Pour ne pas faire dans l'ordre:
- la garantie (Apple Care) prend en charge le chargeur;
- l'immense majorité des chevaux de troie que l'on trouve sur les DDL et autres Torrent sont destinés à des systèmes windows et ne fonctionnent donc pas sur Mac Os;
- Un anti-virus est vraiment utile quand tu commences à récupérer des applications piratées;
- Un lien vers ton post pour les DMG qui marchent pas?

VBB


----------



## Diana.sofia (12 Janvier 2013)

Bonjour, 

Merci pour votre réponse. Voici le lien du message que j'ai laissé sur le forum parlant de mon problème de téléchargement avec les fichier .dmg : http://forums.macg.co/macbook-pro/probleme-de-telechargement-1191102.html

Ensuite pour les applications piratées, je dois en avoir une sur mon ordinateur : une version de piratée de la suite office que j'ai installer quasi après avoir acheter mon mac, on doit être plus d'une cinquantaine à l'avoir téléchargée rien que dans mon école de commerce, pas très malin effectivement .


----------



## JPTK (12 Janvier 2013)

Aucun intérêt l'antivirus, même pour le cas d'application piratées, je rappelle tout de même que personne n'est censé parler de ça ici.

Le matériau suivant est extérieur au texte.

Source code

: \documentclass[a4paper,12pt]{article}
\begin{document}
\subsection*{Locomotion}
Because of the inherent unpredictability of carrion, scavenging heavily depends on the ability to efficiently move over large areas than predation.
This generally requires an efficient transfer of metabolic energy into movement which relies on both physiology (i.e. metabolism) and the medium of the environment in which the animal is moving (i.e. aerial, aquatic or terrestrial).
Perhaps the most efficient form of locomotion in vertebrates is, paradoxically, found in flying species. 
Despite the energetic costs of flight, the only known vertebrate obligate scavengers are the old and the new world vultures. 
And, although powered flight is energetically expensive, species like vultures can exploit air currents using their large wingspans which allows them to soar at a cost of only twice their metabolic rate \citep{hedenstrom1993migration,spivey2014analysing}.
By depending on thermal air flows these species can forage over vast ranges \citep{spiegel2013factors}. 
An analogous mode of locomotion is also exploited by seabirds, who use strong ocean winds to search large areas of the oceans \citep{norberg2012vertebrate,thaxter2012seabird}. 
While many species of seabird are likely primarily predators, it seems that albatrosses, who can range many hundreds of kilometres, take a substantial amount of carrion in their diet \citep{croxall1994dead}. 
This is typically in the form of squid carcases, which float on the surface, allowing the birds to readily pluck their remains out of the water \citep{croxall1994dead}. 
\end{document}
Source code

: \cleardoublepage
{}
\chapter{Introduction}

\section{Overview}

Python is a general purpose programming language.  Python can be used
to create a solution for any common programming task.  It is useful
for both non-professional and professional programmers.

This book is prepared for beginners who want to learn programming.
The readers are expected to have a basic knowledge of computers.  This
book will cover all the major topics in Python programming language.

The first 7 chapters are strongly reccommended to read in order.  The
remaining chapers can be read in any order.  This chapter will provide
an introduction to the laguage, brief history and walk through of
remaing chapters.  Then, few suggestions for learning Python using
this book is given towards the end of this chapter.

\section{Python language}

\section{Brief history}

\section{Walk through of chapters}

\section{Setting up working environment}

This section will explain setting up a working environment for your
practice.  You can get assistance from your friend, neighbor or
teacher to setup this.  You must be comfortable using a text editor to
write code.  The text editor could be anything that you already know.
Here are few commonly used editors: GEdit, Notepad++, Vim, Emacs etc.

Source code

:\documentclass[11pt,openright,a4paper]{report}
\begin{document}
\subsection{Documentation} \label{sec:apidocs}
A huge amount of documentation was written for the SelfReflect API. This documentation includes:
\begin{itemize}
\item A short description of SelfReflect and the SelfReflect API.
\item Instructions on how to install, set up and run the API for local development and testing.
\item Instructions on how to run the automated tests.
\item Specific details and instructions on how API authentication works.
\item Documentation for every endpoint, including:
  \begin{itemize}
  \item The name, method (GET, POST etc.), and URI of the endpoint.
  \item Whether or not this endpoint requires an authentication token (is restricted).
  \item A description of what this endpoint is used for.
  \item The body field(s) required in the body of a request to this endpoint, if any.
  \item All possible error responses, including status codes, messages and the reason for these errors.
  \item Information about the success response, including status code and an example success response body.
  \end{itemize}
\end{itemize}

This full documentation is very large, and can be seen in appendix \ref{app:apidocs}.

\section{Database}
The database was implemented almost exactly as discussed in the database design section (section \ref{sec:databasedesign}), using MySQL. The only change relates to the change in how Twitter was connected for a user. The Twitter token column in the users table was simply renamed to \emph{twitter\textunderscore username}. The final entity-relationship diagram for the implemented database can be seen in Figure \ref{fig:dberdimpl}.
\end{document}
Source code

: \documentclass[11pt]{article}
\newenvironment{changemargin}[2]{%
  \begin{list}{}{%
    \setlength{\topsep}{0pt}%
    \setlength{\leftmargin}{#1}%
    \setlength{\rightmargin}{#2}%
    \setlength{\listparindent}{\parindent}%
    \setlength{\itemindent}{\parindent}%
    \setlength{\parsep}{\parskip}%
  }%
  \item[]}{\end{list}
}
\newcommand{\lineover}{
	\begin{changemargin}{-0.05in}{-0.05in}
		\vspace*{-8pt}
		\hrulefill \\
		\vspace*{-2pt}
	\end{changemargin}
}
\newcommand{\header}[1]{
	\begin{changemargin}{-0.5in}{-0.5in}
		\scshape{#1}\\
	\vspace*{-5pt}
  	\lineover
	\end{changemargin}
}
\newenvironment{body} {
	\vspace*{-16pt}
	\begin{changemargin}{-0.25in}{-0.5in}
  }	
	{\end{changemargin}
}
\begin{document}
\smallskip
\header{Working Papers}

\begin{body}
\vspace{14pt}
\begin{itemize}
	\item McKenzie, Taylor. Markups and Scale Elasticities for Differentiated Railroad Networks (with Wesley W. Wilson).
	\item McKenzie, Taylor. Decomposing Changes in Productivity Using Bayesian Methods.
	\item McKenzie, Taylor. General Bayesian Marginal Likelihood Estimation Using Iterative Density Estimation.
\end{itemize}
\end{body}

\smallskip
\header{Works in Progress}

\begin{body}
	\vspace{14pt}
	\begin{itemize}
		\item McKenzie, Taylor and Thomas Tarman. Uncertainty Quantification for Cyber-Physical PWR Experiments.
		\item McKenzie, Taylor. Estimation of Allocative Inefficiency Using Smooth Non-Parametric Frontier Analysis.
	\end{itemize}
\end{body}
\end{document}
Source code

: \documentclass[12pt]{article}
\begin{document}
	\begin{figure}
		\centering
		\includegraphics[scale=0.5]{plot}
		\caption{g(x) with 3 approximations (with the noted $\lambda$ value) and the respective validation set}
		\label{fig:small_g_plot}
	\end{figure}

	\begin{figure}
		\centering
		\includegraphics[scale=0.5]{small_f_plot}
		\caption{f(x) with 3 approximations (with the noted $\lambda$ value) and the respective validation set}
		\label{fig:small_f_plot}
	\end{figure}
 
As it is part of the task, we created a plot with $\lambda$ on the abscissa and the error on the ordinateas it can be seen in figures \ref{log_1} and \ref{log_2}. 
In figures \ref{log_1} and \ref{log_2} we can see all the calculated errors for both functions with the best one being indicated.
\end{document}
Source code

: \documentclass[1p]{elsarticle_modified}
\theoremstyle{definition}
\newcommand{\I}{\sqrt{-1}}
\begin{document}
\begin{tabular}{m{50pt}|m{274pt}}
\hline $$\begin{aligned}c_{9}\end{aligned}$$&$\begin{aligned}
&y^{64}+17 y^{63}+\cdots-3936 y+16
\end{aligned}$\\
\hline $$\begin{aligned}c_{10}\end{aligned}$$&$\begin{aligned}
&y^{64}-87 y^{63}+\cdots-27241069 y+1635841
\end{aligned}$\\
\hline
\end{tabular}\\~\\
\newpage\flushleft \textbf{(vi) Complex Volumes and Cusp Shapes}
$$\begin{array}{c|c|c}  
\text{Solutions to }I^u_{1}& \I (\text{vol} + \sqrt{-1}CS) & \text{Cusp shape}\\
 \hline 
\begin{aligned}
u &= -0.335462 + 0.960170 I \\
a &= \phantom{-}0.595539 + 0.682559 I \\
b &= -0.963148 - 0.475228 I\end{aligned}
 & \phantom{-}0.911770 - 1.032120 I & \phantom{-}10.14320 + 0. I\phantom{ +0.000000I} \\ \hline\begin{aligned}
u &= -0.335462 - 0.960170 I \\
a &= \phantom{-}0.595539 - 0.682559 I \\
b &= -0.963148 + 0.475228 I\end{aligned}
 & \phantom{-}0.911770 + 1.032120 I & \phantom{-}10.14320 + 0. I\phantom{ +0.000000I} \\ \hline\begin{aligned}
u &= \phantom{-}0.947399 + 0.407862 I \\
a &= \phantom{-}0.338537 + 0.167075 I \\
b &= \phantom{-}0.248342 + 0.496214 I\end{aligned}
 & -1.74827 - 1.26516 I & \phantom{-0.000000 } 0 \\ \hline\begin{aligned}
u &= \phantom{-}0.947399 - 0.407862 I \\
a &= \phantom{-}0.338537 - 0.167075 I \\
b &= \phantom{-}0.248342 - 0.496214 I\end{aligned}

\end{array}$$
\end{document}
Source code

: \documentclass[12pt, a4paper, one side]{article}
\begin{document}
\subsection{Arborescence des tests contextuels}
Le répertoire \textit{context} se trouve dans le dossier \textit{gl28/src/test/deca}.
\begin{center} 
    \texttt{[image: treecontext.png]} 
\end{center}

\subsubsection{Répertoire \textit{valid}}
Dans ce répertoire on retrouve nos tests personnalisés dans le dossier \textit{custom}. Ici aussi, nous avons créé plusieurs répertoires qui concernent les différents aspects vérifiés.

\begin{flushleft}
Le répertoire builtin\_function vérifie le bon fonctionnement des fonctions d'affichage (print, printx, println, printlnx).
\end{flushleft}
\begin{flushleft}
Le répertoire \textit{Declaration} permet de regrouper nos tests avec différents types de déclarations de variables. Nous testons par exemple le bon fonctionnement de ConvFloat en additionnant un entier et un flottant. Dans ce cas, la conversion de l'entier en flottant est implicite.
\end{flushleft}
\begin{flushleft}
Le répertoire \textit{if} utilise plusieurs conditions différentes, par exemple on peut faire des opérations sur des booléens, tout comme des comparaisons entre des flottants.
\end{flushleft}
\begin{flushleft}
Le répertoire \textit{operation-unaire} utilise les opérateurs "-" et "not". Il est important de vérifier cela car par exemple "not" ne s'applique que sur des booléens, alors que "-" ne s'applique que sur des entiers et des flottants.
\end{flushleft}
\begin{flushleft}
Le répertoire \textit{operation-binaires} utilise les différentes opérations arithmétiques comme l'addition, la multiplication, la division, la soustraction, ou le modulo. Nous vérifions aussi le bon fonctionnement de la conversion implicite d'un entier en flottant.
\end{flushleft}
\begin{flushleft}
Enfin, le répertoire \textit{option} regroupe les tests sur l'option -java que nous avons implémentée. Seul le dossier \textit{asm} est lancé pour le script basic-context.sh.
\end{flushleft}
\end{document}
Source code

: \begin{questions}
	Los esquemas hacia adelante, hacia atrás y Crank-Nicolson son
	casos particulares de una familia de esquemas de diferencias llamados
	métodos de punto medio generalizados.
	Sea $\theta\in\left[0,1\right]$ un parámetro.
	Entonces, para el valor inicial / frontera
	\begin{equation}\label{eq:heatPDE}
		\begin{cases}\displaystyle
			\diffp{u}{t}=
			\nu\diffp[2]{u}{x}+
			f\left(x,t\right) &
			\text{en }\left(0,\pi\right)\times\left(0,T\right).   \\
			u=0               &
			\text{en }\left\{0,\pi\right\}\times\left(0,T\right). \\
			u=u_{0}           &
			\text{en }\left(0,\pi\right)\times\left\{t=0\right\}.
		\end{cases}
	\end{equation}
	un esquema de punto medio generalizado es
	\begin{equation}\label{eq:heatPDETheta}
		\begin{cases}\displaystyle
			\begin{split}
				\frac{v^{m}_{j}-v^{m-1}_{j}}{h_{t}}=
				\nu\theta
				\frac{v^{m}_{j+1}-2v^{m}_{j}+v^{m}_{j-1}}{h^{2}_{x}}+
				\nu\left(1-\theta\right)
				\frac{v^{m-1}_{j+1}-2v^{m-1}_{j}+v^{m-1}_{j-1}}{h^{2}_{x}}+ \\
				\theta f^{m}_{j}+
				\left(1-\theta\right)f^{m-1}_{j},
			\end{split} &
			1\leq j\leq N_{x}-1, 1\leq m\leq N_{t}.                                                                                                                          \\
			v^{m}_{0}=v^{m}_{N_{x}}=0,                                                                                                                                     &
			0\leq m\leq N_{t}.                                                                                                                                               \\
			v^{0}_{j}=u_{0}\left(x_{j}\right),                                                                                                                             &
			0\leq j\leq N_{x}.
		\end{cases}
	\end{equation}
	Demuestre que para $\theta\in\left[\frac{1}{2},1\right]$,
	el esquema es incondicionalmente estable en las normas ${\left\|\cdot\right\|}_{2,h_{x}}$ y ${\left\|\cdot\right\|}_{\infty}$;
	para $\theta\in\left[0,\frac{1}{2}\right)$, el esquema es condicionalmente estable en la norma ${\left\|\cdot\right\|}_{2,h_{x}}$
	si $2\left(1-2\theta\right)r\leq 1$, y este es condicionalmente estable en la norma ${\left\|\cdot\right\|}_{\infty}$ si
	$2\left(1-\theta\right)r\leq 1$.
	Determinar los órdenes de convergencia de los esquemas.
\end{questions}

T'as essayé de passer un coup de maintenance sur ton mac pour les .dmg ?
Dans ton navigateur, où est le dossier de téléchargement ?
Ça ne marche pas non plus avec un autre navigateur ?

Pour la gestion de la batterie, faudrait faire un reset SMC, ça réinitialise la gestion de la batterie et des ventilos :



> Réinitialisation du SMC
> Réinitialisation du SMC sur les ordinateurs portables Mac dotés d&#8217;une batterie amovible
> 
> Remarque : pour obtenir des informations supplémentaires sur le retrait de la batterie, consultez les articles relatifs au MacBook et au MacBook Pro.
> ...




Pour virusbarrier, as-tu essayé ça ?



> Pour le supprimer utilise ceci qui est l'outil de suppression de l'éditeur: http://www.integodownload.com/mac/X/IntegoUninstaller.dmg
> 
> Puis avec spotlight cherche les mots virusbarrierX6 est supprime tout les résultat que tu trouve avec ce super logiciel et voila tout sera supprimé.


----------



## Diana.sofia (12 Janvier 2013)

Non je n'ai pas essayer le coup de maintenance, je vais le faire.

Le problème c'est que virus barrier x6 n'apparait pas lorsque je le tape dans la recherche spotlight il n'y a rien, mais l'icône est toujours présente dans la barre d'icônes (ce que j'entends pas la barre d'icônes, c'est la barre en haut de la fenêtre où il y a le pourcentage de charge de la batterie et wifi, son etc.)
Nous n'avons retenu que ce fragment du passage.